Jarrett’s head shot into the tunnel. “Are you all right?”
“I just said I’m fine,” Alex grumbled. He sat up and scooted his butt forward a little, sloshing in the muck. He was going to stink for days. The group hadn’t come across fresh water in a week, and it would probably be another damn week before they did. Alex saw the coming days going to hell; saw himself sitting alone in a dirty tent and just when he’d gotten up the nerve to ask Tru if she wanted to lay with him.

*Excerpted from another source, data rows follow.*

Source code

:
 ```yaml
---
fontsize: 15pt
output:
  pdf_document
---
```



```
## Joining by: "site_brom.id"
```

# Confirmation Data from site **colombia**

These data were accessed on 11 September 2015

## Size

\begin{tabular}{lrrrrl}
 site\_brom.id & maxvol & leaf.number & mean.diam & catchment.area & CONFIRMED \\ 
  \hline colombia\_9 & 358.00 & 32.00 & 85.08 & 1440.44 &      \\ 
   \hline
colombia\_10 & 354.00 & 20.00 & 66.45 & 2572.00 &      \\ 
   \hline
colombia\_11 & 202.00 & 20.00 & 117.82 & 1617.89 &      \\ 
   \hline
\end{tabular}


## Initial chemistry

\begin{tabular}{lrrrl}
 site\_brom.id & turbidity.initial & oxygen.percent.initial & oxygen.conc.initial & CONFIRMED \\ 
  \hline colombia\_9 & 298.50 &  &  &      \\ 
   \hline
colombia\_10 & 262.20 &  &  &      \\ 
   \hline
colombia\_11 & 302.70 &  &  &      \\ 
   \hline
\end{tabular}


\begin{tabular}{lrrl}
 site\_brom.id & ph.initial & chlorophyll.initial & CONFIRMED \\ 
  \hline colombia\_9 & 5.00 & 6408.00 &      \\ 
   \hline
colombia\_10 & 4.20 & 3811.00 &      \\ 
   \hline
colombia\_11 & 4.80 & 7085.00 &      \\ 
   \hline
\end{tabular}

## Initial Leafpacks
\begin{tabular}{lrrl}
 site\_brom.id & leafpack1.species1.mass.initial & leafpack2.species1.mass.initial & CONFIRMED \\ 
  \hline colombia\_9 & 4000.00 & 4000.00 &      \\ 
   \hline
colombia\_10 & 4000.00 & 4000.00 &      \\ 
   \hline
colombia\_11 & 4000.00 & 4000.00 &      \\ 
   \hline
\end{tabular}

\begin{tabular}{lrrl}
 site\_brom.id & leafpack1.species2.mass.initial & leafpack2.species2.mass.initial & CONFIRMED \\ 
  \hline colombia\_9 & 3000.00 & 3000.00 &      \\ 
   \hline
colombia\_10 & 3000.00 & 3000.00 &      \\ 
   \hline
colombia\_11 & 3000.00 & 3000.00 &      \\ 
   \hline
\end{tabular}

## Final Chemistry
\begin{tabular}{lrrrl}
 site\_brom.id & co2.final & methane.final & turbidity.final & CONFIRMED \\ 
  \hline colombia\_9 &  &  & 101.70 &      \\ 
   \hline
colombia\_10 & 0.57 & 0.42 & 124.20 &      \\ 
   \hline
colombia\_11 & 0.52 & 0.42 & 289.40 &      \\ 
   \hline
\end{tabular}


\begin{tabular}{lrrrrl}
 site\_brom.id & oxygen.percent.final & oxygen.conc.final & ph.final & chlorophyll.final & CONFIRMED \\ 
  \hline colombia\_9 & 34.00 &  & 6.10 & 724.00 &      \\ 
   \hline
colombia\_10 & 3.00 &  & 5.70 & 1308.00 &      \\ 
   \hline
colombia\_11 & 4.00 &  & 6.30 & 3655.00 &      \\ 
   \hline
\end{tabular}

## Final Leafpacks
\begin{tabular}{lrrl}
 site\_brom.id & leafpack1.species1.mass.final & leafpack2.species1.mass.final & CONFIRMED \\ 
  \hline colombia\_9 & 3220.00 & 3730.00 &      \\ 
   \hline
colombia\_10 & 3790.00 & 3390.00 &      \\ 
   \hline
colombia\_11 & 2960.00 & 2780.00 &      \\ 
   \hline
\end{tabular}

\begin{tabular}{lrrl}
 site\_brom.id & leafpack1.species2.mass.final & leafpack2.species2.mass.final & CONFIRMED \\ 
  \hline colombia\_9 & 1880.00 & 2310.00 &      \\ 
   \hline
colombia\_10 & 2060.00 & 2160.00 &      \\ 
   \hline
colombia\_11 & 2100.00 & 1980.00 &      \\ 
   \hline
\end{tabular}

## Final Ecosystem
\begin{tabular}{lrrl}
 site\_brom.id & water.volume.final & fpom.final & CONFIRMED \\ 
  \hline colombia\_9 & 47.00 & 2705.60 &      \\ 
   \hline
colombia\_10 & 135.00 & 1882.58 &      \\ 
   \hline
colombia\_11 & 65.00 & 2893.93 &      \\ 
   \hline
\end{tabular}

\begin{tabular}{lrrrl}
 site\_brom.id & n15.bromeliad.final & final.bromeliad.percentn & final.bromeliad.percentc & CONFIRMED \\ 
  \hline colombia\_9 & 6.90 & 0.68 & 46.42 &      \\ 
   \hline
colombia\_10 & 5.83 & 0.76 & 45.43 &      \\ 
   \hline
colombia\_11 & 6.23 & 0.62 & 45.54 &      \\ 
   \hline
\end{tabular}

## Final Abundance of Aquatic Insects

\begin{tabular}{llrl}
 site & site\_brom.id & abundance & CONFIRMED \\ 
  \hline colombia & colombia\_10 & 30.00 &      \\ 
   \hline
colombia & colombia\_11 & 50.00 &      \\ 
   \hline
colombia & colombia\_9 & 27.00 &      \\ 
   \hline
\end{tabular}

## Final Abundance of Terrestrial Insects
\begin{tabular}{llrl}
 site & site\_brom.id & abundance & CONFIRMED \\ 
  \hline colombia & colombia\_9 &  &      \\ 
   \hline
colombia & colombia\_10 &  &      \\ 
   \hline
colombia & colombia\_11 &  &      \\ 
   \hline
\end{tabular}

“Need more than a hand, looks like,” Keane said, clambering down the ladder.
“No, I can get myself up there, I just need—”
“Man, forget it. I’ve got you.” Keane clapped Alex’s back and coughed. “You smell like shit.”
“Thank you.”
There was another rumble.
“I know you felt that.”
It didn’t stop.
Then the thing came around the bend, filling the tunnel, all of it, claiming every inch of space in its insane locomotion.
Torsos, heads, limbs, all desiccated, all human, all undead, all packed together with mud and blood and everything else and wound tight with threads of bone and flesh and fungus. A gnashing moaning rumbling thing that pawed at the walls with skeletal hands, feeling old grooves, having run this track a thousand times like a polished marble. Broken teeth and watery eyes and bloody gums all searching for the least bit of meat. Plunging through the tunnel, the rumble now a crescendo of wails and grunts and other things going on inside the wet pulsing core of the rat king.
Jarrett’s head snapped back as the thing came by, and he saw a split-second flash of faces and feet and skulls and things he never wanted to see, ever, ever again. The thing swept by and rolled up Alex and Keane into it and swallowed them and it continued its terrible progress through the bowels of the city, searching for every last warm morsel to sustain itself.
Jarrett never explained the rat king to the others, to anyone. He didn’t tell them just how the rotters had taken Alex and Keane. He didn’t think they would understand. Only nature would. Nature, who, he now knew, was a goddess in Hell.